I drive all morning, mulling over last night’s events. I let each one sink in thoroughly. Roman is an exquisite, even extravagant event. How is, I ask myself, a character like an event? I stop for souvlaki at a roadside café where I warmly greet the owner, whom I don’t know. I am in exceptionally good spirits. I am not at all hungry and nibble listlessly at the pita bread and meat. As any good Cretan will, the owner returns my solicitude with his own. He offers me a game of tavoli but I explain that I am in a rush. Frankly, I cannot concentrate. I merely glance at the open book before me, Stein’s lectures, and decide to follow the fastest route to the south, so as to arrive at my destination—that dot on the map—before nightfall.

The village that is nearest to the dot on Helen’s map probably does not have a guest house or inn. Often one can rent a room from a Greek family and indeed, when I arrive there, this is what I set about doing. I park the car on a deserted side street; there appear to be hardly any streets at all. I walk to the only store, a general store, that is open and ask for help. The young woman who owns the store has a room to let just below, in the basement, and so I am in luck. There is a restaurant a mere half mile from here and a beautiful beach, she tells me. Her name is Partheny, which means, curiously enough, “little virgin”; her husband is dead and she wears black, in the tradition of the Cretan widow, but I would guess she is only thirty. She also tells me there are many Americans who pass through, but yes, she believes she has recently seen one with a gold ring in her nose.

The village is a crudely built, almost barren place, not likely to be invaded by the hippies from the caves at M´tala, which is considerably south of here. It is such an unprepossessing, scrubby spot, with a few ratty flowers and trees dotting the cement sidewalks, I rue the fact that this is the setting for my rendezvous with Helen.

I move my car to a space in front of the store and carry my suitcase, groceries, liquor, and typewriter downstairs. The room is sparely furnished, but has a sink—the toilet is in the hall. There is just one light hanging from the ceiling but the sheets on the cot are clean enough. There is a table on which I place my typewriter. Quickly I remove it from its case, roll in a piece of paper, eager to bang out as fast as I can—my fingers are stiff—all the strange and marvelous events which have transpired since I left home.

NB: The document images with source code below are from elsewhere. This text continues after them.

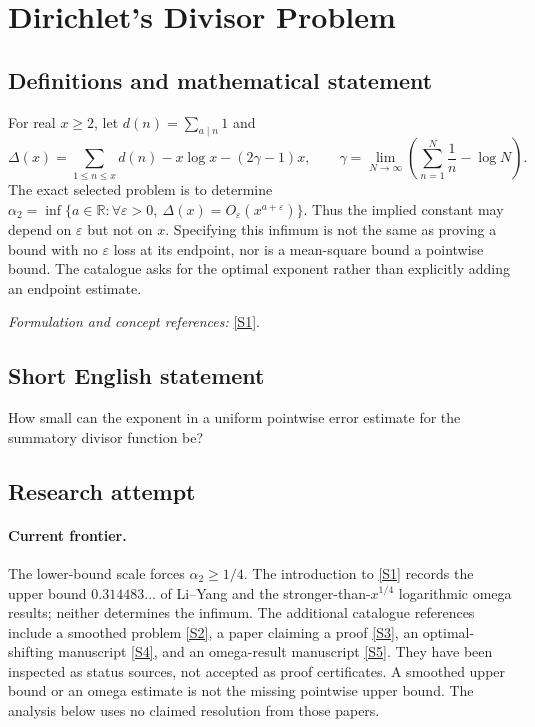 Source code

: \documentclass[11pt,a4paper]{article}
\newcommand{\R}{\mathbb{R}}
\newcommand{\eps}{\varepsilon}
\newcommand{\sref}[2]{\hyperlink{source:#1:#2}{[S#2]}}
\newif\ifshowcatalogue
\newcommand{\cataloguescope}[1]{\ifshowcatalogue
 \paragraph{Exact scope in the supplied catalogue.}
 \begin{quote}\small #1\end{quote}\fi}
\numberwithin{equation}{section}
\begin{document}
\setcounter{section}{0}
\clearpage
\section*{\texorpdfstring{Dirichlet's Divisor Problem}{Dirichlet's Divisor Problem}}\label{1278}
\subsection{Definitions and mathematical statement}
For real $x\ge2$, let $d(n)=\sum_{a\mid n}1$ and
\[
 \Delta(x)=\sum_{1\le n\le x}d(n)-x\log x-(2\gamma-1)x,
 \qquad \gamma=\lim_{N\to\infty}\left(\sum_{n=1}^N\frac1n-\log N\right).
\]
The exact selected problem is to determine
$\alpha_2=\inf\{a\in\R:\forall\eps>0,\ \Delta(x)=O_\eps(x^{a+\eps})\}$.
Thus the implied constant may depend on $\eps$ but not on $x$. Specifying this infimum is not the same as proving a bound with no $\eps$ loss at its endpoint, nor is a mean-square bound a pointwise bound. The catalogue asks for the optimal exponent rather than explicitly adding an endpoint estimate.
\par\smallskip\textit{Formulation and concept references:} \sref{1278}{1}.
\cataloguescope{Let d(n) count the positive divisors of n and Delta(x)=sum\_\{n<=x\} d(n)-x log x-(2 gamma-1)x for real x>=2. Determine the optimal exponent alpha\_2=inf\{a: for every epsilon>0, Delta(x)=O\_epsilon(x\textasciicircum{}(a+epsilon)) as x tends to infinity\}.}
\subsection{Short English statement}
How small can the exponent in a uniform pointwise error estimate for the summatory divisor function be?
\subsection{Research attempt}

\paragraph{Current frontier.}
The lower-bound scale forces $\alpha_2\ge1/4$. The introduction to
\sref{1278}{1} records the upper bound $0.314483\ldots$ of Li--Yang and the
stronger-than-$x^{1/4}$ logarithmic omega results; neither determines the
infimum. The additional catalogue references include a smoothed problem
\sref{1278}{2}, a paper claiming a proof \sref{1278}{3}, an optimal-shifting
manuscript \sref{1278}{4}, and an omega-result manuscript \sref{1278}{5}.
They have been inspected as status sources, not accepted as proof
certificates. A smoothed upper bound or an omega estimate is not the missing
pointwise upper bound. The analysis below uses no claimed resolution from
those papers.
\end{document}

Perhaps I ought this instant to go in search of Helen, but it is nearly dark. Also I am exhausted, having slept so little the last few nights. Might it have been Roman who undressed me and put my pajamas on me? I muse about this possibility—who else could it have been?

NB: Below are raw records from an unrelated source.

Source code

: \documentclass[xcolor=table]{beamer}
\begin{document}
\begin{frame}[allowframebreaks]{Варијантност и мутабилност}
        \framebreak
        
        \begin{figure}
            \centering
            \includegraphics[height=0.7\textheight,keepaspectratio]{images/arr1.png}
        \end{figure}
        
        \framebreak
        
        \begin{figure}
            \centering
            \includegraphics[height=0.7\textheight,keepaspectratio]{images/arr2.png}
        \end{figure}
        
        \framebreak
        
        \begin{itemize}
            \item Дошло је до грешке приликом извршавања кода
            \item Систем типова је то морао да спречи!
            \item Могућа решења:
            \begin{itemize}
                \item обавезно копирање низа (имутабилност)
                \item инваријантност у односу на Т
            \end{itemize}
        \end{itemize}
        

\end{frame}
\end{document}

Overtired and somewhat frantic, I commit the following to paper: The large-screen television is on annoyingly all night. The children occasionally gather around it as if around a hearth. I am surprised that television is so central a part of their lives and I suppose I am even surprised by their having electricity. Roman has watched television all his life; his favorite programs come from America and he talks fluently of them. I admit I never watch it and he—they all—are astounded. At some point the old man calls out that the Gypsies are the smartest people on earth. And then he relates a tale to prove it. I can recall it only generally. Forty not-very-smart Gypsies were sent into a forest to do a job—cut down trees—and instead they bought sheep and used up all their money. Then they fell asleep, but no one Gypsy wanted to sleep on the outside of the circle, so all night they kept changing places, and by morning no one had slept. They lost their rope and axes; thirty-eight of them fell into a ravine and died. The other two—something dreadful happens to both. But the last—this is most amusing—the last dies because he wants to look at his private parts, which he has never seen. By now he is carrying a torch, but he leans so far forward, he falls off a bridge into a river and drowns. The Gypsies who died, says the old man, were the foolish ones, the scatterbrained ones. It is lucky they died, he says, for all the others who remained and didn’t go into the woods, they were the intelligent ones. All the stupid ones were gotten rid of, and that’s why the Gypsies are the smartest people on earth.